According to the fraud user early warning method, the fraud user early warning device, the electronic equipment and the storage medium, whether the user to be analyzed is the person-evidence-separated user is determined through the person-evidence-separated user prediction model and the operation domain data and the service domain data, after the fact that the user to be analyzed belongs to the person-evidence-separated user is determined, the fraud early warning level of the person-evidence-separated user is determined through the fraud user identification model and the communication characteristics of the person-evidence-separated user, so that the accuracy of fraud user prediction can be improved, malicious number interception according to the fraud early warning level is facilitated, and further the efficiency in fraud early warning can be improved.
Drawings
In order to more clearly illustrate the application or the technical solutions of the prior art, the following description will briefly explain the drawings used in the embodiments or the description of the prior art, and it is obvious that the drawings in the following description are some embodiments of the application, and other drawings can be obtained according to the drawings without inventive effort for a person skilled in the art.

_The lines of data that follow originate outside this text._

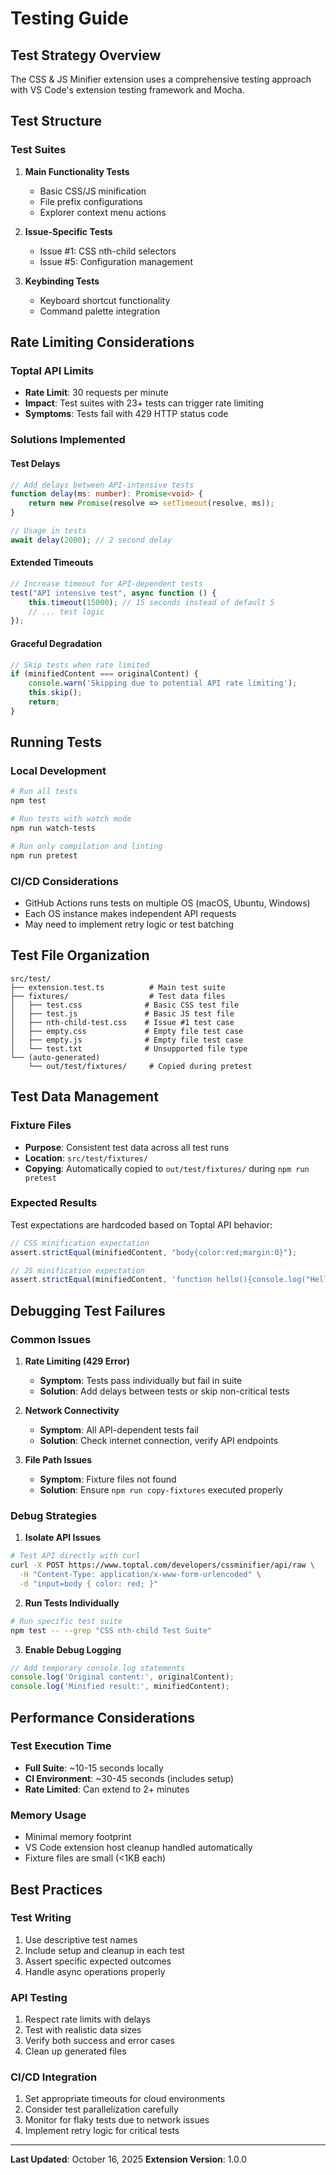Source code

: # Testing Guide

## Test Strategy Overview

The CSS & JS Minifier extension uses a comprehensive testing approach with VS Code's extension testing framework and Mocha.

## Test Structure

### Test Suites

1. **Main Functionality Tests**
   - Basic CSS/JS minification
   - File prefix configurations 
   - Explorer context menu actions

2. **Issue-Specific Tests**
   - Issue #1: CSS nth-child selectors
   - Issue #5: Configuration management

3. **Keybinding Tests**
   - Keyboard shortcut functionality
   - Command palette integration

## Rate Limiting Considerations

### Toptal API Limits
- **Rate Limit**: 30 requests per minute
- **Impact**: Test suites with 23+ tests can trigger rate limiting
- **Symptoms**: Tests fail with 429 HTTP status code

### Solutions Implemented

#### Test Delays
```typescript
// Add delays between API-intensive tests
function delay(ms: number): Promise<void> {
    return new Promise(resolve => setTimeout(resolve, ms));
}

// Usage in tests
await delay(2000); // 2 second delay
```

#### Extended Timeouts
```typescript
// Increase timeout for API-dependent tests
test("API intensive test", async function () {
    this.timeout(15000); // 15 seconds instead of default 5
    // ... test logic
});
```

#### Graceful Degradation
```typescript
// Skip tests when rate limited
if (minifiedContent === originalContent) {
    console.warn('Skipping due to potential API rate limiting');
    this.skip();
    return;
}
```

## Running Tests

### Local Development
```bash
# Run all tests
npm test

# Run tests with watch mode
npm run watch-tests

# Run only compilation and linting
npm run pretest
```

### CI/CD Considerations
- GitHub Actions runs tests on multiple OS (macOS, Ubuntu, Windows)
- Each OS instance makes independent API requests
- May need to implement retry logic or test batching

## Test File Organization

```
src/test/
├── extension.test.ts          # Main test suite
├── fixtures/                  # Test data files
│   ├── test.css              # Basic CSS test file
│   ├── test.js               # Basic JS test file
│   ├── nth-child-test.css    # Issue #1 test case
│   ├── empty.css             # Empty file test case
│   ├── empty.js              # Empty file test case
│   └── test.txt              # Unsupported file type
└── (auto-generated)
    └── out/test/fixtures/     # Copied during pretest
```

## Test Data Management

### Fixture Files
- **Purpose**: Consistent test data across all test runs
- **Location**: `src/test/fixtures/`
- **Copying**: Automatically copied to `out/test/fixtures/` during `npm run pretest`

### Expected Results
Test expectations are hardcoded based on Toptal API behavior:
```typescript
// CSS minification expectation
assert.strictEqual(minifiedContent, "body{color:red;margin:0}");

// JS minification expectation  
assert.strictEqual(minifiedContent, 'function hello(){console.log("Hello World")}');
```

## Debugging Test Failures

### Common Issues

1. **Rate Limiting (429 Error)**
   - **Symptom**: Tests pass individually but fail in suite
   - **Solution**: Add delays between tests or skip non-critical tests

2. **Network Connectivity**
   - **Symptom**: All API-dependent tests fail
   - **Solution**: Check internet connection, verify API endpoints

3. **File Path Issues**
   - **Symptom**: Fixture files not found
   - **Solution**: Ensure `npm run copy-fixtures` executed properly

### Debug Strategies

1. **Isolate API Issues**
```bash
# Test API directly with curl
curl -X POST https://www.toptal.com/developers/cssminifier/api/raw \
  -H "Content-Type: application/x-www-form-urlencoded" \
  -d "input=body { color: red; }"
```

2. **Run Tests Individually**
```bash
# Run specific test suite
npm test -- --grep "CSS nth-child Test Suite"
```

3. **Enable Debug Logging**
```typescript
// Add temporary console.log statements
console.log('Original content:', originalContent);
console.log('Minified result:', minifiedContent);
```

## Performance Considerations

### Test Execution Time
- **Full Suite**: ~10-15 seconds locally
- **CI Environment**: ~30-45 seconds (includes setup)
- **Rate Limited**: Can extend to 2+ minutes

### Memory Usage
- Minimal memory footprint
- VS Code extension host cleanup handled automatically
- Fixture files are small (<1KB each)

## Best Practices

### Test Writing
1. Use descriptive test names
2. Include setup and cleanup in each test
3. Assert specific expected outcomes
4. Handle async operations properly

### API Testing
1. Respect rate limits with delays
2. Test with realistic data sizes
3. Verify both success and error cases
4. Clean up generated files

### CI/CD Integration
1. Set appropriate timeouts for cloud environments
2. Consider test parallelization carefully
3. Monitor for flaky tests due to network issues
4. Implement retry logic for critical tests

---

**Last Updated**: October 16, 2025
**Extension Version**: 1.0.0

FIG. 1 is a flow chart of a fraud user early warning method provided by an embodiment of the present application;
FIG. 2 is a radial basis function neural network structure diagram of a fraud user early warning method provided by an embodiment of the present application;
FIG. 3 is a block diagram of a fraud user alert system to which the fraud user alert method provided by the embodiment of the present application is applicable;
FIG. 4 is a schematic diagram of functional modules of an embodiment of a fraud user alert apparatus of the present application;
fig. 5 is a schematic structural diagram of an electronic device according to an embodiment of the present application.
Detailed Description
For the purpose of making the objects, technical solutions and advantages of the present application more apparent, the technical solutions of the present application will be clearly and completely described below with reference to the accompanying drawings in the embodiments of the present application, and it is apparent that the described embodiments are some embodiments of the present application, but not all embodiments. All other embodiments, which can be made by those skilled in the art based on the embodiments of the application without making any inventive effort, are intended to be within the scope of the application.
The fraud user early warning method, the fraud user early warning device, the fraud user early warning electronic equipment and the fraud user early warning storage medium are described in detail below with reference to the embodiments.
Fig. 1 is a flow chart of a fraud user early warning method according to an embodiment of the present application. Referring to fig. 1, an embodiment of the present application provides a fraud user early warning method, which may include:
Step 100, acquiring operation domain data and business domain data of a user to be analyzed;
it should be noted that, the execution subject of the fraud user early warning method provided by the embodiment of the present application may be a computer device, such as a mobile phone, a tablet computer, a notebook computer, a palm computer, a vehicle-mounted electronic device, a wearable device, an Ultra-mobile Personal Computer (UMPC), a netbook, a personal digital assistant (Personal Digital Assistant, PDA), or the like.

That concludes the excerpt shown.